Brief regering : Evaluatie ministeriële regeling en beleidsregel CBS
36 200 XIII Vaststelling van de begrotingsstaten van het Ministerie van Economische Zaken en Klimaat (XIII) voor het jaar 2023
Nr. 131
BRIEF VAN DE MINISTER VAN ECONOMISCHE ZAKEN EN KLIMAAT
Aan de Voorzitter van de Tweede Kamer der Staten-Generaal
Den Haag, 12 juli 2023
Het onderzoeks- en adviesbureau KWINK groep heeft in opdracht van het Ministerie van
Economische Zaken en Klimaat (EZK) de «Regeling werkzaamheden derden CBS» (hierna:
ministeriële regeling) en de «Beleidsregel taakuitoefening CBS» (hierna: beleidsregel)
geëvalueerd. Deze evaluatie volgt vanuit de toezegging1 deze regelingen te evalueren, twee jaar nadat ze in werking zijn getreden. In deze
brief geef ik u mijn reactie op de uitkomsten van de evaluatie. Het rapport van KWINK
groep vindt u in de bijlage. Daarnaast treft u in de bijlage de bestuurlijke reactie
van het Centraal Bureau voor de Statistiek (hierna: CBS) op dit rapport aan.
Aanleiding voor regelingen
Bij de vraag of het CBS de aangewezen partij is om een statistisch onderzoek te verrichten
spelen twee publieke belangen een rol. Het is een publiek belang dat praktijk, beleid
en wetenschap toegang hebben tot hoogwaardige statistische informatie, zoals ook genoemd
in artikel 3 van de Wet op het Centraal bureau voor de statistiek (hierna: Wet op
het CBS). Tegelijk is het van belang dat er voldoende ruimte is voor private statistische
dienstverleners (hierna: marktpartijen) om statistisch onderzoek te verrichten.
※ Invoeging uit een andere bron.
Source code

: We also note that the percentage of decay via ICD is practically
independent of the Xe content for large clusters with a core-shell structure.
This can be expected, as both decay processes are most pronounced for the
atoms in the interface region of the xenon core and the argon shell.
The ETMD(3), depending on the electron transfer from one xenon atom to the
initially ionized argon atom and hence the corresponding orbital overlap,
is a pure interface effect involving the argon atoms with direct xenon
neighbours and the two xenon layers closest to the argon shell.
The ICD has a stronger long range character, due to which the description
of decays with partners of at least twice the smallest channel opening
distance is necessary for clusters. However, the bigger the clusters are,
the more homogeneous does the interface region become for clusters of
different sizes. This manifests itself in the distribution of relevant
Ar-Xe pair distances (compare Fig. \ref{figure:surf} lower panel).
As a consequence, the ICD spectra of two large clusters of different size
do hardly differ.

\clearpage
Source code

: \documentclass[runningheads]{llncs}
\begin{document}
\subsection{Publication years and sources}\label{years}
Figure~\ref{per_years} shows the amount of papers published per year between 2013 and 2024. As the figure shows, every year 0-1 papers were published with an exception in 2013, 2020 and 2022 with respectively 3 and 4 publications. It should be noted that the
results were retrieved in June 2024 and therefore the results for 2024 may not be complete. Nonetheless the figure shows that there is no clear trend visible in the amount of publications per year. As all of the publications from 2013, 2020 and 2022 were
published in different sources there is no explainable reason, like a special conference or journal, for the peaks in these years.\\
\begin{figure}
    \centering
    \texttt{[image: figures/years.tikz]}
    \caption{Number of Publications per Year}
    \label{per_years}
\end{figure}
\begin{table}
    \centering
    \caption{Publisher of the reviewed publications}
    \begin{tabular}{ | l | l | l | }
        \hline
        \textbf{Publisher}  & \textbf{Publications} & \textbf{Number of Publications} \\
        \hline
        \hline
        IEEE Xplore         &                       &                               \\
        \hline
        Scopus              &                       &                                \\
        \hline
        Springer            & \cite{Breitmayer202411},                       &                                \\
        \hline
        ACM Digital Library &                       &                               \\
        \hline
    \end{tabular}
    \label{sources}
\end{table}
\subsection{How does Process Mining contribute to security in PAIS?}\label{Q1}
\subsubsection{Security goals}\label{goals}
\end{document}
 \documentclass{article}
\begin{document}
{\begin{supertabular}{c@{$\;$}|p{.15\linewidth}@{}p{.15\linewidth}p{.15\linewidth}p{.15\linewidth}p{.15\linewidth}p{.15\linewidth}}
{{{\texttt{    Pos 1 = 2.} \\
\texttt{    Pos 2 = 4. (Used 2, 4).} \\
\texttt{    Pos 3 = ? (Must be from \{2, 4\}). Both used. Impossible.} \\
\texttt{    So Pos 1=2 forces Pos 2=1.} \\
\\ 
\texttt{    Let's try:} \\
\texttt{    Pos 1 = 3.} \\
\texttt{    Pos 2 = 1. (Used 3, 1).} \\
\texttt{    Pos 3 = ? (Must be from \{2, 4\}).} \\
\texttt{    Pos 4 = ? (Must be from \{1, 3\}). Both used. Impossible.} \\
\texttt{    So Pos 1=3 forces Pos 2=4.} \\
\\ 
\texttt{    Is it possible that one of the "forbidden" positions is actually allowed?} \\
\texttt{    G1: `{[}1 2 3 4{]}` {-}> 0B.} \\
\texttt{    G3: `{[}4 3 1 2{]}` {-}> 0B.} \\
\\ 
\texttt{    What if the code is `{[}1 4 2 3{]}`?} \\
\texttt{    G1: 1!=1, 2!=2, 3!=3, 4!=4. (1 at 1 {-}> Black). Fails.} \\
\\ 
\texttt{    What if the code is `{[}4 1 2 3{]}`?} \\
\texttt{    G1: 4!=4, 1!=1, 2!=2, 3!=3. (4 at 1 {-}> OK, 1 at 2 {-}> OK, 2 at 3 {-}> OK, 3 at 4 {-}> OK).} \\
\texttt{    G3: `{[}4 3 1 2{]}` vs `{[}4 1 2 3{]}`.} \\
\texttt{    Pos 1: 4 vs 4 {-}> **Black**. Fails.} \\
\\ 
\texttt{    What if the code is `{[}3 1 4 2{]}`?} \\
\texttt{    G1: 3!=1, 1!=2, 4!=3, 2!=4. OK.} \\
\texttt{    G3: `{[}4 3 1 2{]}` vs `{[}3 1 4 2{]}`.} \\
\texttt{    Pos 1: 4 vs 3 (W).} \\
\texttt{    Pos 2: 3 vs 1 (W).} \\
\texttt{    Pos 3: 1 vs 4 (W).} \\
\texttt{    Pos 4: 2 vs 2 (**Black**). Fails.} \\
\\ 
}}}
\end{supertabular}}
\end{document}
Omdat een aantal jaar geleden onduidelijkheid ontstond of in bepaalde gevallen het
CBS, naast marktpartijen, statistische diensten zou mogen leveren zijn op 1 juli 2020
de ministeriële regeling en de beleidsregel in werking getreden. Deze regelingen beogen
meer duidelijkheid te scheppen over de rolverdeling tussen marktpartijen en het CBS.
Daarnaast beogen de regelingen een relatieverbetering tussen het CBS en een aantal
marktpartijen en brancheverenigingen te faciliteren, zodat meer kansen voor productieve
samenwerking benut worden. In deze evaluatie is onderzocht in hoeverre de regelingen
hebben bijgedragen aan deze doelen.
De evaluatie geeft een goed beeld van de beleving van een zeer brede groep partijen
over de regelingen. Het onderzoeksbureau KWINK Groep heeft hiertoe een zo breed mogelijke
groep marktpartijen, overheidspartijen en derden aangeschreven en gesproken.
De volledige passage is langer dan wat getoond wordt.